**PROBLEM REQUIREMENTS:** Whenever a line in the entries below contains the string "application", copy that line.

**DATA:**

Start of Block

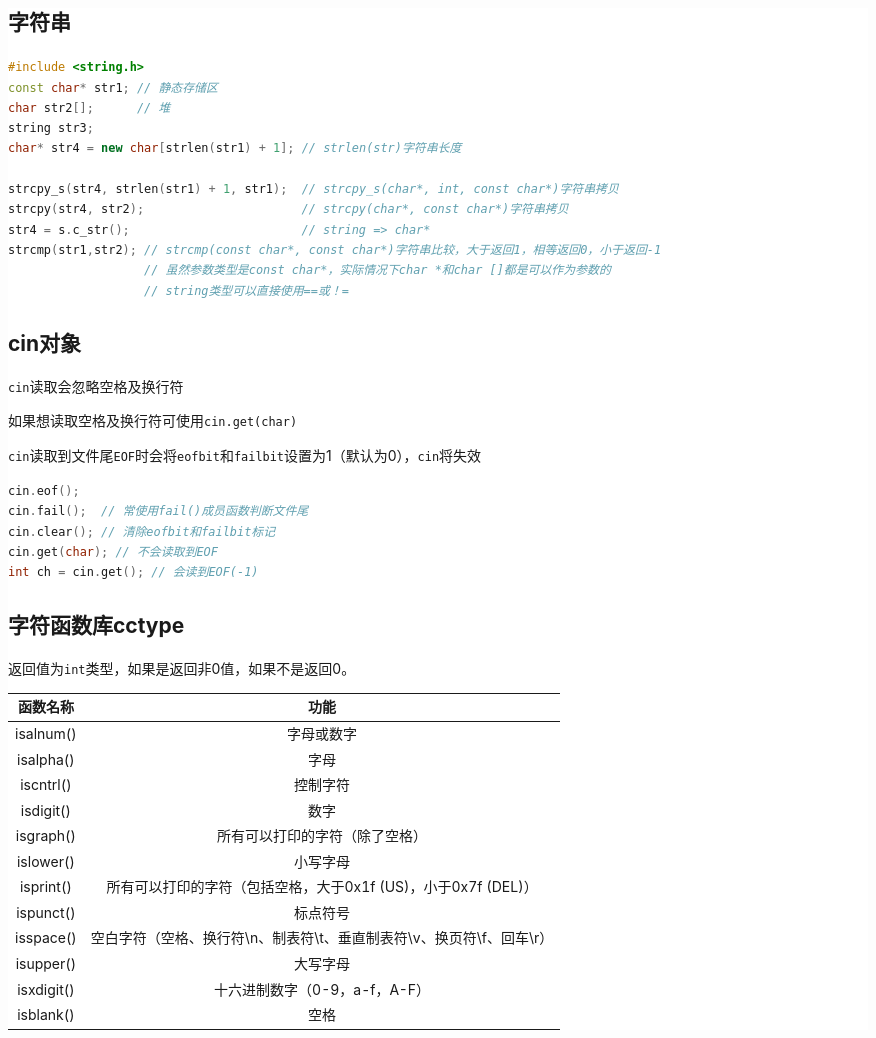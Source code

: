 ## 字符串

```c++
#include <string.h>
const char* str1; // 静态存储区
char str2[];      // 堆
string str3;
char* str4 = new char[strlen(str1) + 1]; // strlen(str)字符串长度

strcpy_s(str4, strlen(str1) + 1, str1);  // strcpy_s(char*, int, const char*)字符串拷贝
strcpy(str4, str2);                      // strcpy(char*, const char*)字符串拷贝
str4 = s.c_str();                        // string => char*
strcmp(str1,str2); // strcmp(const char*, const char*)字符串比较，大于返回1，相等返回0，小于返回-1
                   // 虽然参数类型是const char*，实际情况下char *和char []都是可以作为参数的
                   // string类型可以直接使用==或！=
```



## cin对象

`cin`读取会忽略空格及换行符

如果想读取空格及换行符可使用`cin.get(char)`

`cin`读取到文件尾`EOF`时会将`eofbit`和`failbit`设置为1（默认为0），`cin`将失效

```c++
cin.eof();
cin.fail();  // 常使用fail()成员函数判断文件尾
cin.clear(); // 清除eofbit和failbit标记
cin.get(char); // 不会读取到EOF
int ch = cin.get(); // 会读到EOF(-1)
```



## 字符函数库cctype

返回值为`int`类型，如果是返回非0值，如果不是返回0。

| **函数名称** |                           **功能**                           |
| :----------: | :----------------------------------------------------------: |
|  isalnum()   |                          字母或数字                          |
|  isalpha()   |                             字母                             |
|  iscntrl()   |                           控制字符                           |
|  isdigit()   |                             数字                             |
|  isgraph()   |                所有可以打印的字符（除了空格）                |
|  islower()   |                           小写字母                           |
|  isprint()   | 所有可以打印的字符（包括空格，大于0x1f (US)，小于0x7f (DEL)） |
|  ispunct()   |                           标点符号                           |
|  isspace()   | 空白字符（空格、换行符\n、制表符\t、垂直制表符\v、换页符\f、回车\r） |
|  isupper()   |                           大写字母                           |
|  isxdigit()  |                十六进制数字（0-9，a-f，A-F）                 |
|  isblank()   |                             空格                             |
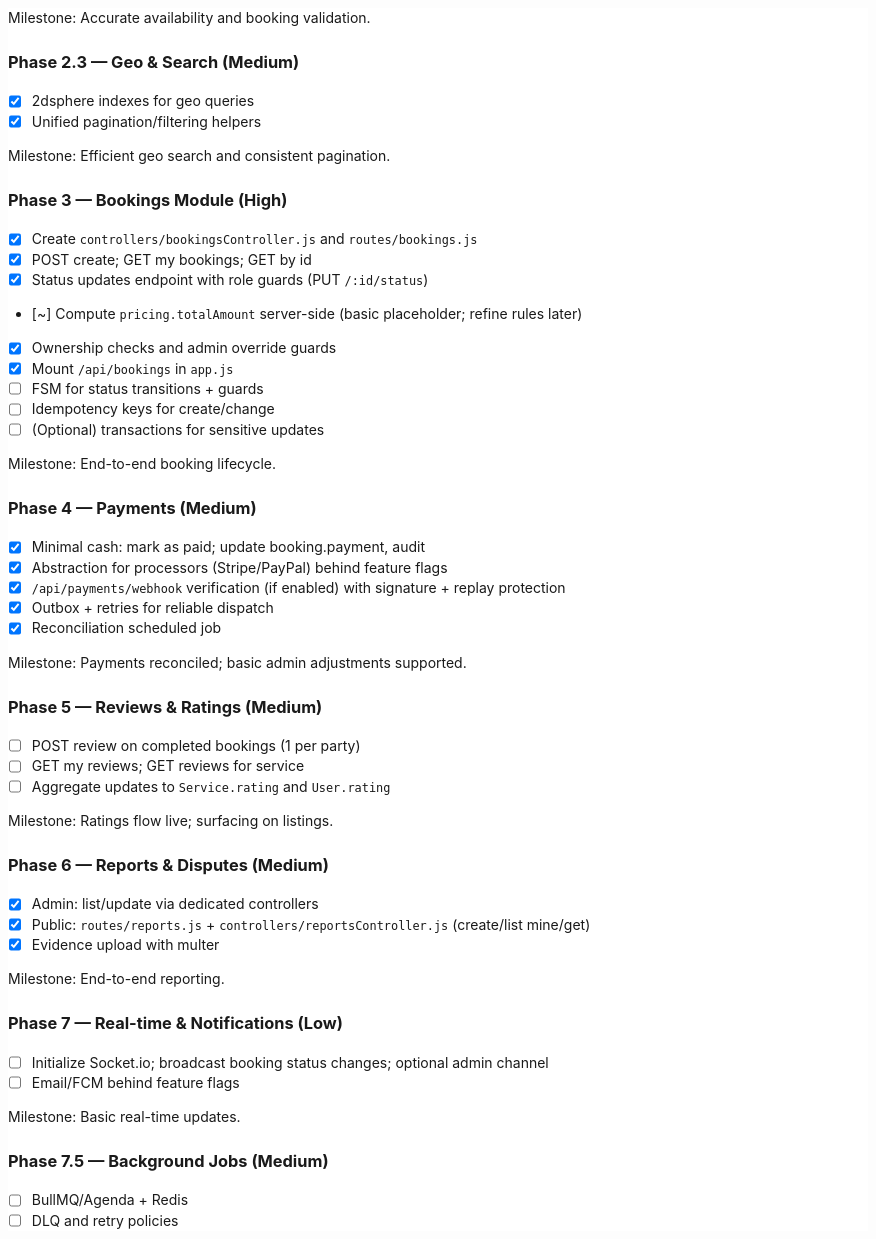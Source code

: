 Milestone: Accurate availability and booking validation.

### Phase 2.3 — Geo & Search (Medium)
- [x] 2dsphere indexes for geo queries
- [x] Unified pagination/filtering helpers

Milestone: Efficient geo search and consistent pagination.

### Phase 3 — Bookings Module (High)
- [x] Create `controllers/bookingsController.js` and `routes/bookings.js`
- [x] POST create; GET my bookings; GET by id
- [x] Status updates endpoint with role guards (PUT `/:id/status`)
- [~] Compute `pricing.totalAmount` server-side (basic placeholder; refine rules later)
- [x] Ownership checks and admin override guards
- [x] Mount `/api/bookings` in `app.js`
- [ ] FSM for status transitions + guards
- [ ] Idempotency keys for create/change
- [ ] (Optional) transactions for sensitive updates

Milestone: End-to-end booking lifecycle.

### Phase 4 — Payments (Medium)
- [x] Minimal cash: mark as paid; update booking.payment, audit
- [x] Abstraction for processors (Stripe/PayPal) behind feature flags
- [x] `/api/payments/webhook` verification (if enabled) with signature + replay protection
- [x] Outbox + retries for reliable dispatch
- [x] Reconciliation scheduled job

Milestone: Payments reconciled; basic admin adjustments supported.

### Phase 5 — Reviews & Ratings (Medium)
- [ ] POST review on completed bookings (1 per party)
- [ ] GET my reviews; GET reviews for service
- [ ] Aggregate updates to `Service.rating` and `User.rating`

Milestone: Ratings flow live; surfacing on listings.

### Phase 6 — Reports & Disputes (Medium)
- [x] Admin: list/update via dedicated controllers
- [x] Public: `routes/reports.js` + `controllers/reportsController.js` (create/list mine/get)
- [x] Evidence upload with multer

Milestone: End-to-end reporting.

### Phase 7 — Real-time & Notifications (Low)
- [ ] Initialize Socket.io; broadcast booking status changes; optional admin channel
- [ ] Email/FCM behind feature flags

Milestone: Basic real-time updates.

### Phase 7.5 — Background Jobs (Medium)
- [ ] BullMQ/Agenda + Redis
- [ ] DLQ and retry policies
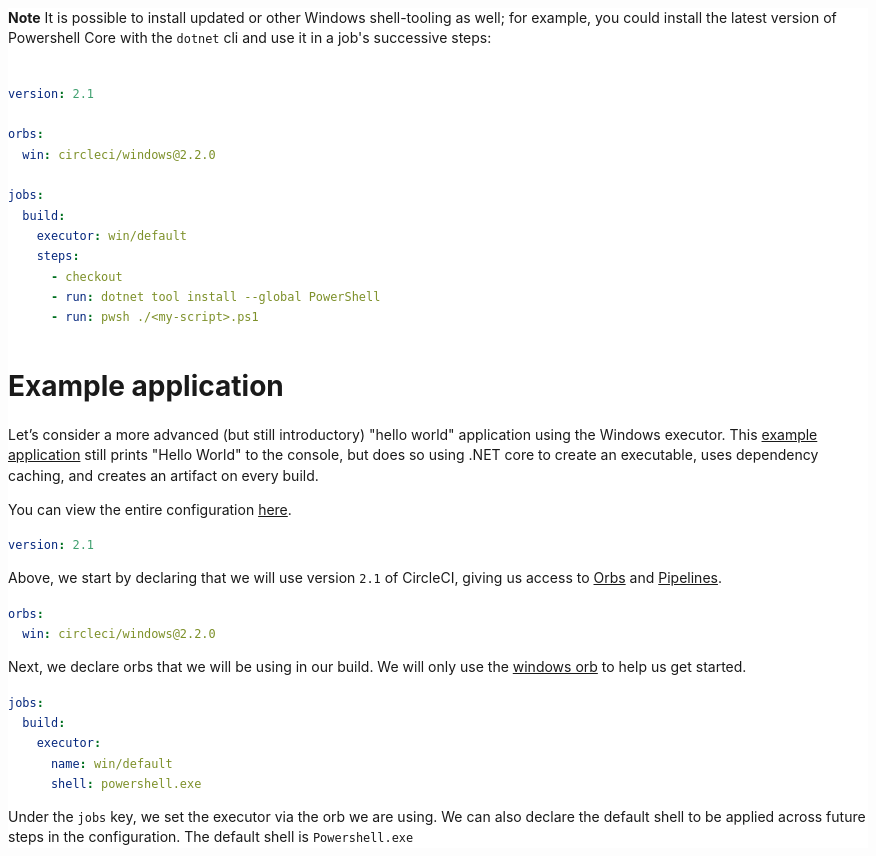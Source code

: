 **Note** It is possible to install updated or other Windows shell-tooling as well; for example, you could install the latest version of Powershell Core with the `dotnet` cli and use it in a job's successive steps:

```YAML

version: 2.1

orbs:
  win: circleci/windows@2.2.0

jobs:
  build:
    executor: win/default
    steps:
      - checkout
      - run: dotnet tool install --global PowerShell
      - run: pwsh ./<my-script>.ps1

```

# Example application

Let’s consider a more advanced (but still introductory) "hello world" application using the Windows executor. This [example application](https://github.com/CircleCI-Public/circleci-demo-windows) still prints "Hello World" to the console, but does so using .NET core to create an executable, uses dependency caching, and creates an artifact on every build.

You can view the entire configuration [here](https://github.com/CircleCI-Public/circleci-demo-windows/blob/master/.circleci/config.yml).

```yaml
version: 2.1
```

Above, we start by declaring that we will use version `2.1` of CircleCI, giving us access to [Orbs](https://circleci.com/orbs/) and [Pipelines]({{site.baseurl}}/2.0/build-processing/).

```yaml
orbs:
  win: circleci/windows@2.2.0
```

Next, we declare orbs that we will be using in our build. We will only use the [windows orb](https://circleci.com/developer/orbs/orb/circleci/windows) to help us get started.

```yaml
jobs:
  build:
    executor:
      name: win/default
      shell: powershell.exe
```

Under the `jobs` key, we set the executor via the orb we are using. We can also declare the default shell to be applied across future steps in the configuration. The default shell is `Powershell.exe`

End of Block

**RESULT FOR THIS EXERCISE:**
# Example application
Let’s consider a more advanced (but still introductory) "hello world" application using the Windows executor. This [example application](https://github.com/CircleCI-Public/circleci-demo-windows) still prints "Hello World" to the console, but does so using .NET core to create an executable, uses dependency caching, and creates an artifact on every build.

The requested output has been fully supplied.